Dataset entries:
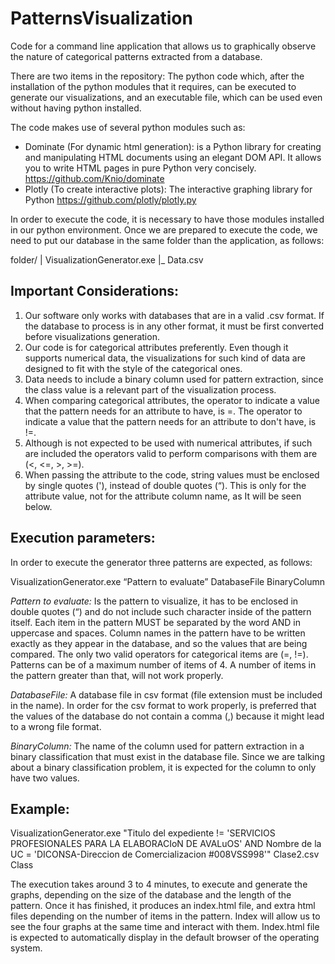 # PatternsVisualization
Code for a command line application that allows us to graphically observe the nature of categorical patterns extracted from a database.

There are two items in the repository: The python code which, after the installation of the python modules that it requires, can be executed to generate our visualizations, and an executable file, which can be used even without having python installed.

The code makes use of several python modules such as:

- Dominate (For dynamic html generation): is a Python library for creating and manipulating HTML documents using an elegant DOM API. It allows you to write HTML pages in pure Python very concisely.
https://github.com/Knio/dominate
- Plotly (To create interactive plots): The interactive graphing library for Python
https://github.com/plotly/plotly.py

In order to execute the code, it is necessary to have those modules installed in our python environment. Once we are prepared to execute the code, we need to put our database in the same folder than the application, as follows:

folder/
|    VisualizationGenerator.exe
|_  Data.csv

## Important Considerations:
1. Our software only works with databases that are in a valid .csv format. If the database to process is in any other format, it must be first converted before visualizations generation.
1. Our code is for categorical attributes preferently. Even though it supports numerical data, the visualizations for such kind of data are designed to fit with the style of the categorical ones.
1. Data needs to include a binary column used for pattern extraction, since the class value is a relevant part of the visualization process.
1. When comparing categorical attributes, the operator to indicate a value that the pattern needs for an attribute to have, is =. The operator to indicate a value that the pattern needs for an attribute to don't have, is !=.
1. Although is not expected to be used with numerical attributes, if such are included the operators valid to perform comparisons with them are (<, <=, >, >=).
1. When passing the attribute to the code, string values must be enclosed by single quotes ('), instead of double quotes (“). This is only for the attribute value, not for the attribute column name, as It will be seen below.

## Execution parameters:
In order to execute the generator three patterns are expected, as follows:

VisualizationGenerator.exe “Pattern to evaluate” DatabaseFile BinaryColumn

*Pattern to evaluate:* Is the pattern to visualize, it has to be enclosed in double quotes (“) and do not include such character inside of the pattern itself. Each item in the pattern MUST be separated by the word AND in uppercase and spaces. Column names in the pattern have to be written exactly as they appear in the database, and so the values that are being compared. The only two valid operators for categorical items are (=, !=). Patterns can be of a maximum number of items of 4. A number of items in the pattern greater than that, will not work properly.

*DatabaseFile:* A database file in csv format (file extension must be included in the name). In order for the csv format to work properly, is preferred that the values of the database do not contain a comma (,) because it might lead to a wrong file format.

*BinaryColumn:* The name of the column used for pattern extraction in a binary classification that must exist in the database file. Since we are talking about a binary classification problem, it is expected for the column to only have two values.

## Example:

VisualizationGenerator.exe "Titulo del expediente != 'SERVICIOS PROFESIONALES PARA LA ELABORACIoN DE AVALuOS' AND Nombre de la UC = 'DICONSA-Direccion de Comercializacion #008VSS998'" Clase2.csv Class

The execution takes around 3 to 4 minutes, to execute and generate the graphs, depending on the size of the database and the length of the pattern. Once it has finished, it produces an index.html file, and extra html files depending on the number of items in the pattern. Index will allow us to see the four graphs at the same time and interact with them. Index.html file is expected to automatically display in the default browser of the operating system.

- What is being asked:
An exact copy of the records above is needed, free of pictures.

- Response area:
 # PatternsVisualization
Code for a command line application that allows us to graphically observe the nature of categorical patterns extracted from a database.

There are two items in the repository: The python code which, after the installation of the python modules that it requires, can be executed to generate our visualizations, and an executable file, which can be used even without having python installed.

The code makes use of several python modules such as:

- Dominate (For dynamic html generation): is a Python library for creating and manipulating HTML documents using an elegant DOM API. It allows you to write HTML pages in pure Python very concisely.
https://github.com/Knio/dominate
- Plotly (To create interactive plots): The interactive graphing library for Python
https://github.com/plotly/plotly.py

In order to execute the code, it is necessary to have those modules installed in our python environment. Once we are prepared to execute the code, we need to put our database in the same folder than the application, as follows:

folder/
|    VisualizationGenerator.exe
|_  Data.csv

## Important Considerations:
1. Our software only works with databases that are in a valid .csv format. If the database to process is in any other format, it must be first converted before visualizations generation.
1. Our code is for categorical attributes preferently. Even though it supports numerical data, the visualizations for such kind of data are designed to fit with the style of the categorical ones.
1. Data needs to include a binary column used for pattern extraction, since the class value is a relevant part of the visualization process.
1. When comparing categorical attributes, the operator to indicate a value that the pattern needs for an attribute to have, is =. The operator to indicate a value that the pattern needs for an attribute to don't have, is !=.
1. Although is not expected to be used with numerical attributes, if such are included the operators valid to perform comparisons with them are (<, <=, >, >=).
1. When passing the attribute to the code, string values must be enclosed by single quotes ('), instead of double quotes (“). This is only for the attribute value, not for the attribute column name, as It will be seen below.

## Execution parameters:
In order to execute the generator three patterns are expected, as follows:

VisualizationGenerator.exe “Pattern to evaluate” DatabaseFile BinaryColumn

*Pattern to evaluate:* Is the pattern to visualize, it has to be enclosed in double quotes (“) and do not include such character inside of the pattern itself. Each item in the pattern MUST be separated by the word AND in uppercase and spaces. Column names in the pattern have to be written exactly as they appear in the database, and so the values that are being compared. The only two valid operators for categorical items are (=, !=). Patterns can be of a maximum number of items of 4. A number of items in the pattern greater than that, will not work properly.

*DatabaseFile:* A database file in csv format (file extension must be included in the name). In order for the csv format to work properly, is preferred that the values of the database do not contain a comma (,) because it might lead to a wrong file format.

*BinaryColumn:* The name of the column used for pattern extraction in a binary classification that must exist in the database file. Since we are talking about a binary classification problem, it is expected for the column to only have two values.

## Example:

VisualizationGenerator.exe "Titulo del expediente != 'SERVICIOS PROFESIONALES PARA LA ELABORACIoN DE AVALuOS' AND Nombre de la UC = 'DICONSA-Direccion de Comercializacion #008VSS998'" Clase2.csv Class

The execution takes around 3 to 4 minutes, to execute and generate the graphs, depending on the size of the database and the length of the pattern. Once it has finished, it produces an index.html file, and extra html files depending on the number of items in the pattern. Index will allow us to see the four graphs at the same time and interact with them. Index.html file is expected to automatically display in the default browser of the operating system.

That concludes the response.